**MATERIAL SHOWN**
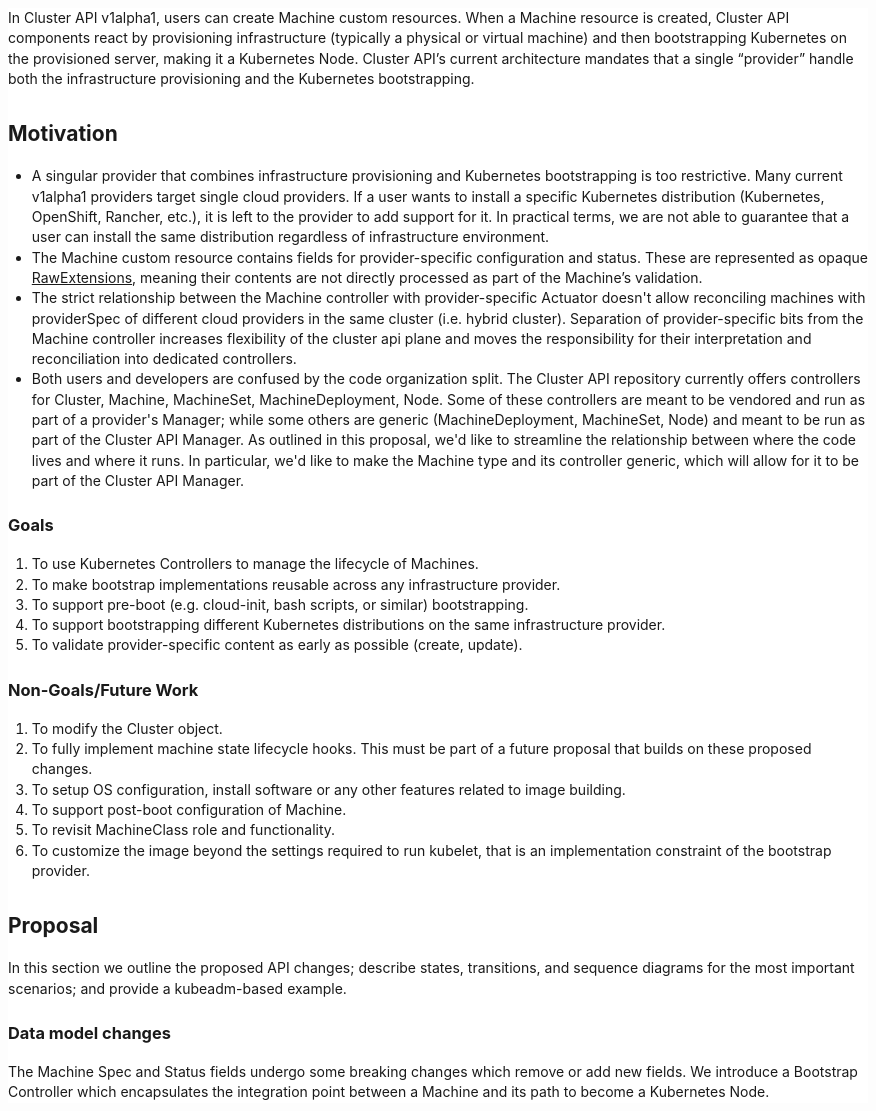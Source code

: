 In Cluster API v1alpha1, users can create Machine custom resources. When a Machine resource is created, Cluster API components react by provisioning infrastructure (typically a physical or virtual machine) and then bootstrapping Kubernetes on the provisioned server, making it a Kubernetes Node. Cluster API’s current architecture mandates that a single “provider” handle both the infrastructure provisioning and the Kubernetes bootstrapping.

## Motivation
- A singular provider that combines infrastructure provisioning and Kubernetes bootstrapping is too restrictive. Many current v1alpha1 providers target single cloud providers. If a user wants to install a specific Kubernetes distribution (Kubernetes, OpenShift, Rancher, etc.), it is left to the provider to add support for it. In practical terms, we are not able to guarantee that a user can install the same distribution regardless of infrastructure environment.
- The Machine custom resource contains fields for provider-specific configuration and status. These are represented as opaque [RawExtensions](https://godoc.org/k8s.io/apimachinery/pkg/runtime#RawExtension), meaning their contents are not directly processed as part of the Machine’s validation.
- The strict relationship between the Machine controller with provider-specific Actuator doesn't allow reconciling machines with providerSpec of different cloud providers in the same cluster (i.e. hybrid cluster). Separation of provider-specific bits from the Machine controller increases flexibility of the cluster api plane and moves the responsibility for their interpretation and reconciliation into dedicated controllers.
- Both users and developers are confused by the code organization split. The Cluster API repository currently offers controllers for Cluster, Machine, MachineSet, MachineDeployment, Node. Some of these controllers are meant to be vendored and run as part of a provider's Manager; while some others are generic (MachineDeployment, MachineSet, Node) and meant to be run as part of the Cluster API Manager. As outlined in this proposal, we'd like to streamline the relationship between where the code lives and where it runs. In particular, we'd like to make the Machine type and its controller generic, which will allow for it to be part of the Cluster API Manager.

### Goals
1. To use Kubernetes Controllers to manage the lifecycle of Machines.
1. To make bootstrap implementations reusable across any infrastructure provider.
1. To support pre-boot (e.g. cloud-init, bash scripts, or similar) bootstrapping.
1. To support bootstrapping different Kubernetes distributions on the same infrastructure provider.
1. To validate provider-specific content as early as possible (create, update).

### Non-Goals/Future Work
1. To modify the Cluster object.
1. To fully implement machine state lifecycle hooks. This must be part of a future proposal that builds on these proposed changes.
1. To setup OS configuration, install software or any other features related to image building.
1. To support post-boot configuration of Machine.
1. To revisit MachineClass role and functionality.
1. To customize the image beyond the settings required to run kubelet, that is an implementation constraint of the bootstrap provider.

## Proposal
In this section we outline the proposed API changes; describe states, transitions, and sequence diagrams for the most important scenarios; and provide a kubeadm-based example.

### Data model changes
The Machine Spec and Status fields undergo some breaking changes which remove or add new fields. We introduce a Bootstrap Controller which encapsulates the integration point between a Machine and its path to become a Kubernetes Node.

**ACTIVITY**
Copy exactly the lines from the one containing "1. To fully" through the last line of the records, both included, and nothing else.

**RESULT FOR THIS TASK**
1. To fully implement machine state lifecycle hooks. This must be part of a future proposal that builds on these proposed changes.
1. To setup OS configuration, install software or any other features related to image building.
1. To support post-boot configuration of Machine.
1. To revisit MachineClass role and functionality.
1. To customize the image beyond the settings required to run kubelet, that is an implementation constraint of the bootstrap provider.

## Proposal
In this section we outline the proposed API changes; describe states, transitions, and sequence diagrams for the most important scenarios; and provide a kubeadm-based example.

### Data model changes
The Machine Spec and Status fields undergo some breaking changes which remove or add new fields. We introduce a Bootstrap Controller which encapsulates the integration point between a Machine and its path to become a Kubernetes Node.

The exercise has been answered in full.